# Tip of the week: "The KEYNG (read *king*) is dead, long live the KEYNG!"


For a long time the go-to library for graph-based keyword extraction has been Gensim. However, [version 4.0.0](https://github.com/RaRe-Technologies/gensim/releases)‚Äîwhich was *just* released and provides amazing performance improvements‚Äî[removed the entire summarisation module](https://github.com/RaRe-Technologies/gensim/wiki/Migrating-from-Gensim-3.x-to-4#12-removed-gensimsummarization), which includes the keyword extraction functionality.

This motivates an update on **keyword extraction** from a previous Tip of the week on extractive summarization which included a section about keyword extraction with Gensim.

This notebook gives a brief overview of **pke** an **open-source keyphrase extraction toolkit**, that is easy to use, provides a wide range of keyword extraction methods which makes it easy to benchmark different approaches in order to choose the right algorithm for the problem at hand.

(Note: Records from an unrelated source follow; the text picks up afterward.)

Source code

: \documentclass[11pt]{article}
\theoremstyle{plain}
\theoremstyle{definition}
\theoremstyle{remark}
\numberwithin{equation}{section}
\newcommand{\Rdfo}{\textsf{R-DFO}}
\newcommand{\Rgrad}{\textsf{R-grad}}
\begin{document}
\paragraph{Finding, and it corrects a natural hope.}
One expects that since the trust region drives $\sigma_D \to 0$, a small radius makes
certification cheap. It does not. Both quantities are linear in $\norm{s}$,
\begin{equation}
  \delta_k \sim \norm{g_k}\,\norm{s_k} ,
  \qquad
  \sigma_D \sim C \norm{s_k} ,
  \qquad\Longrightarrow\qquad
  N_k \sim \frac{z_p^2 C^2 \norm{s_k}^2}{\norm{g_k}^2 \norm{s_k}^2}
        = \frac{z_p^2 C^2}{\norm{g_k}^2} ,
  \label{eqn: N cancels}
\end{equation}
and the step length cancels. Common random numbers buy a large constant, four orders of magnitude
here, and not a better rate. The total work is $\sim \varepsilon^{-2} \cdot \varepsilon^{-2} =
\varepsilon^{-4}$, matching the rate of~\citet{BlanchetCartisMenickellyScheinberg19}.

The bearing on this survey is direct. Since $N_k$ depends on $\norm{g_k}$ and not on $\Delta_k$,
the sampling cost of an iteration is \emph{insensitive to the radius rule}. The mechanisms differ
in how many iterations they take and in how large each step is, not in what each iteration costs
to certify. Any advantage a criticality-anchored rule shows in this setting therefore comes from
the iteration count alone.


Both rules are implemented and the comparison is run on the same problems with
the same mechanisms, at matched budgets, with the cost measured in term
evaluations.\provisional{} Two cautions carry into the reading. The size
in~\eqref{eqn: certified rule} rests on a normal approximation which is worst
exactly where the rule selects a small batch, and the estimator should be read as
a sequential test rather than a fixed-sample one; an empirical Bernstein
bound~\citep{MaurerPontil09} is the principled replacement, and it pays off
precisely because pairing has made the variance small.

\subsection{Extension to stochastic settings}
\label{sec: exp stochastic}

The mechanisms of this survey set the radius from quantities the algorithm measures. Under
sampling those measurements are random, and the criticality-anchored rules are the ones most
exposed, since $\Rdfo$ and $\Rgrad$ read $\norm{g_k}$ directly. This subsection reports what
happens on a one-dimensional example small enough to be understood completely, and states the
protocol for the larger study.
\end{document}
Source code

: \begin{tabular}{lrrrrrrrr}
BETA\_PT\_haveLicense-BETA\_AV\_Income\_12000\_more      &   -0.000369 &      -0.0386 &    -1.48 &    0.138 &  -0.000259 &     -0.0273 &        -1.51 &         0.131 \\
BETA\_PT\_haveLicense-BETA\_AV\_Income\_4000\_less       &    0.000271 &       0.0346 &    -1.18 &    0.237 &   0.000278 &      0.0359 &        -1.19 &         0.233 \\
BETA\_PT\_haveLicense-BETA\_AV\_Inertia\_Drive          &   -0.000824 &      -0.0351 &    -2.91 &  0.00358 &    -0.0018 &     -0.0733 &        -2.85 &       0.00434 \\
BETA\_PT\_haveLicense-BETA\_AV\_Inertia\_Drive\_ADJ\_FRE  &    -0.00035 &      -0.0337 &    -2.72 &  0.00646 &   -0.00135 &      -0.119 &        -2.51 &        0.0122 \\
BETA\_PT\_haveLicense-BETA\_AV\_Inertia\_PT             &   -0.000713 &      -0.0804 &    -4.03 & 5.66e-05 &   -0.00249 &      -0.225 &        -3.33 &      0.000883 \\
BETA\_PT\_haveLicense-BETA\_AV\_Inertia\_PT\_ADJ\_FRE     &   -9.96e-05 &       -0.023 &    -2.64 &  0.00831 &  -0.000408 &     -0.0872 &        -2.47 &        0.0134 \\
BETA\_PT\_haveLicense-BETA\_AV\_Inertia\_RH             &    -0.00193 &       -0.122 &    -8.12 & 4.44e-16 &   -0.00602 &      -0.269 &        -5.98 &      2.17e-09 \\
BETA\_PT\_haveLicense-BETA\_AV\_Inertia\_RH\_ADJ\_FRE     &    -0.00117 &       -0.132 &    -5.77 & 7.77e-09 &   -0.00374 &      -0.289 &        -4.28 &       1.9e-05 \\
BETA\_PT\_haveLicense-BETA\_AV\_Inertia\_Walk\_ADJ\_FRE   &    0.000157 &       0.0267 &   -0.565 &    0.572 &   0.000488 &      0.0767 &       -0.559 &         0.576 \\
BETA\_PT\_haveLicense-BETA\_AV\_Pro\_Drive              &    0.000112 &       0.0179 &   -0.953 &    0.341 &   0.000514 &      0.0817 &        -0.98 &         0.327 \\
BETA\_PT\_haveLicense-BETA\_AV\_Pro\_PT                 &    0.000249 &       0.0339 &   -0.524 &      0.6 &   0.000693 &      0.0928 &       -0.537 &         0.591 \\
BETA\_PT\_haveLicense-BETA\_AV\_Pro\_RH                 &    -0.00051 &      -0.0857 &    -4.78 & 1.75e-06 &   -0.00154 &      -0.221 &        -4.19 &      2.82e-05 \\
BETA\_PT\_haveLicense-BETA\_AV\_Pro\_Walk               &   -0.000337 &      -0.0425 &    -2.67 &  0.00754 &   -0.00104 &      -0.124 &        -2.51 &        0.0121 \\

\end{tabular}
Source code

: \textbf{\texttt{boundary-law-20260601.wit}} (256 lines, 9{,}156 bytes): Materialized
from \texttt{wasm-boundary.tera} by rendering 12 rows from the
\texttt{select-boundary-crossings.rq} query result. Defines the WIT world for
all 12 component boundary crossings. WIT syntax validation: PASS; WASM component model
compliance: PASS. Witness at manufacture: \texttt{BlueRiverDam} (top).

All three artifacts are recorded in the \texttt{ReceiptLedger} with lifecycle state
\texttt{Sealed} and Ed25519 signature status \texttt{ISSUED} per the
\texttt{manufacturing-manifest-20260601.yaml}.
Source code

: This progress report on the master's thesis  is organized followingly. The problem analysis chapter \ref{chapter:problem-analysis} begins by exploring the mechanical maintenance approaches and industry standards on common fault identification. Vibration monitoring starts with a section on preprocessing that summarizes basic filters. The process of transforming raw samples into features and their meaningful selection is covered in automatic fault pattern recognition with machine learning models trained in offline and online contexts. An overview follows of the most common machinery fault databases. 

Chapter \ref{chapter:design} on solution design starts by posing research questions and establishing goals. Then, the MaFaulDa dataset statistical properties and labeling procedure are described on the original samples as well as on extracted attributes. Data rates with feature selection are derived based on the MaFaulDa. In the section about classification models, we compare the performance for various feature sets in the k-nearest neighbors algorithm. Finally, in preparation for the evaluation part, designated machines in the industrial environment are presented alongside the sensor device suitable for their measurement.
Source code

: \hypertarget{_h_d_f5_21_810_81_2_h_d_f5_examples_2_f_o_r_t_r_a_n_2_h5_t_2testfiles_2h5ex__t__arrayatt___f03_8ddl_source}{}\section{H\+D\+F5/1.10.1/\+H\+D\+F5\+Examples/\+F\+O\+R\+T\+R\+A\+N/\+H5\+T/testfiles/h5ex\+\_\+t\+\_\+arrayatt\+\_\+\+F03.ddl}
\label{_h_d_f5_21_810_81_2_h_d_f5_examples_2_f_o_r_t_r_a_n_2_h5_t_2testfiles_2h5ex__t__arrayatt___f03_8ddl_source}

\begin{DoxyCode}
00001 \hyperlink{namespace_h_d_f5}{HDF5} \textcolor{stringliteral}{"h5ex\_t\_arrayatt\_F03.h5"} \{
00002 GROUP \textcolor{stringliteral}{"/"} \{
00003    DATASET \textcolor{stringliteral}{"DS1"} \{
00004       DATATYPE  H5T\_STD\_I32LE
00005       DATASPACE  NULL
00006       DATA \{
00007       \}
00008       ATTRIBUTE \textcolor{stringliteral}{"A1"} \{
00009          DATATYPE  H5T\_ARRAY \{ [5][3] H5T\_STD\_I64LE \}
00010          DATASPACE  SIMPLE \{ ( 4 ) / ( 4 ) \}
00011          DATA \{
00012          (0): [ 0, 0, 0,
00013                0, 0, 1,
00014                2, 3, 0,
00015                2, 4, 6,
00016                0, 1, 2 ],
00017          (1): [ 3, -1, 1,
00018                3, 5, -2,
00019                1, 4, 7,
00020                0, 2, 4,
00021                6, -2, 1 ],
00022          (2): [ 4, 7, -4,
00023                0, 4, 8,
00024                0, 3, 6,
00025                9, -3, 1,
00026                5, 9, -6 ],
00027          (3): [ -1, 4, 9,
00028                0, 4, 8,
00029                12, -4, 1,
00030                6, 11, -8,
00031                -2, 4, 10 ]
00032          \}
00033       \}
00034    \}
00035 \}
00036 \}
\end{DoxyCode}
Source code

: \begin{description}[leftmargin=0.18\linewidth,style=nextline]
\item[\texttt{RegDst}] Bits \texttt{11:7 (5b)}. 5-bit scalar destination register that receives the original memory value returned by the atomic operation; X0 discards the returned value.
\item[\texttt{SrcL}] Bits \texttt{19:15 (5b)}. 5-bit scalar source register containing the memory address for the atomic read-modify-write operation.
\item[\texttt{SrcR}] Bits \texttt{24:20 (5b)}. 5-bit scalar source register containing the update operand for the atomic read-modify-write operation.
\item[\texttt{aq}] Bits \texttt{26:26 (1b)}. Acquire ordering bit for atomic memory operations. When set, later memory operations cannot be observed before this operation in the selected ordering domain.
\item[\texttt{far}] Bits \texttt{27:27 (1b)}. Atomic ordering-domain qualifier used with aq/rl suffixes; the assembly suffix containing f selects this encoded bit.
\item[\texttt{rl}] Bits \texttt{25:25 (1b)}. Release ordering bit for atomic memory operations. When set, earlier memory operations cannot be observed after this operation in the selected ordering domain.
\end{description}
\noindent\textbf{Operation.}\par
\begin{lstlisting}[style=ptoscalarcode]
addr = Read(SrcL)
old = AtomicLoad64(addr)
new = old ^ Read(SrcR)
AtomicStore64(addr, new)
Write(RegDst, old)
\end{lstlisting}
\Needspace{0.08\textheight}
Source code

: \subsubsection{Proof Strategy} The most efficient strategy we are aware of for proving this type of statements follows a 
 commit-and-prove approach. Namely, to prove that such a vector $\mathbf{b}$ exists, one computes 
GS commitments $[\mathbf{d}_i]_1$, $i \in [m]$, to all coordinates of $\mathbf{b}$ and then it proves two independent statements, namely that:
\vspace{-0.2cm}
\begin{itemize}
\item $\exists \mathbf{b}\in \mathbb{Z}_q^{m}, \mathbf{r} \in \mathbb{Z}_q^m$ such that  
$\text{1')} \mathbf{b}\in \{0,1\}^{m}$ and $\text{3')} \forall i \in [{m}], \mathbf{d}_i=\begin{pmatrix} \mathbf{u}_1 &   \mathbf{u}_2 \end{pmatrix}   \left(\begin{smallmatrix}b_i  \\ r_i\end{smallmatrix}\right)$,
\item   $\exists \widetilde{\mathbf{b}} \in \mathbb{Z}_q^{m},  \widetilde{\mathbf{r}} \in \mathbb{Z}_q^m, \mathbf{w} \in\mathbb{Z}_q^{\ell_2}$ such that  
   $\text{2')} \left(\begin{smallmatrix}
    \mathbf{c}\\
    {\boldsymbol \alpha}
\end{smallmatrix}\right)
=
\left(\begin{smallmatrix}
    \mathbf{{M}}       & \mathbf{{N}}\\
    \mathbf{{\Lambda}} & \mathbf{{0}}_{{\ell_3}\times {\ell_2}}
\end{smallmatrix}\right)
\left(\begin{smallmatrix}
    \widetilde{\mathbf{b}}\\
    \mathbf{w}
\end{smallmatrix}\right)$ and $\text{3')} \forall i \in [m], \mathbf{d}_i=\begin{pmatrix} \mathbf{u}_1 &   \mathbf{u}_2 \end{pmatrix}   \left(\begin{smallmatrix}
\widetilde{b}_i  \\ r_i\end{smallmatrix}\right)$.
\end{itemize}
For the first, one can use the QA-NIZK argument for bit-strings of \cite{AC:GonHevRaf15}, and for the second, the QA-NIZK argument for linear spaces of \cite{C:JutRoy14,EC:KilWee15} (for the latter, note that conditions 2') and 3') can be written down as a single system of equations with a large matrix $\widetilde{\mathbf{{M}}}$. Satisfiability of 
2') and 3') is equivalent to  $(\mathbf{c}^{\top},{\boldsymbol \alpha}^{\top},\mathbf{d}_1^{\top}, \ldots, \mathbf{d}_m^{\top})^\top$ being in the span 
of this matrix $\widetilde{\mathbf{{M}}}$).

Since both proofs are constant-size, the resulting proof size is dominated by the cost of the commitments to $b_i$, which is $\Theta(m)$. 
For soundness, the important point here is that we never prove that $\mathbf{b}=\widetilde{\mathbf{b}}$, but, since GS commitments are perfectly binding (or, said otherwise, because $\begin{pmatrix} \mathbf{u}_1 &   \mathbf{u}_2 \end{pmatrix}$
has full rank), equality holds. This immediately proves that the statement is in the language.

In contrast to Gensim, which only provided keyword extraction using the widely known TextRank algorithm, `pke` offers [statistical models](https://boudinfl.github.io/pke/build/html/unsupervised.html#statistical-models), a [variety of TextRank flavours](https://boudinfl.github.io/pke/build/html/unsupervised.html#graph-based-models), as well as [simple supervised methods](https://boudinfl.github.io/pke/build/html/supervised.html) which even come pre-trained.

In `pke` **preprocessing is built-in** using **spaCy**. This means the times of tormenting non-English languages with numerous preprocessing steps in order to make it look like English are finally over. *Bon vent !*

Follow the code in this notebook to see how to use `pke` to extract keywords and a comparison of the extracted keywords.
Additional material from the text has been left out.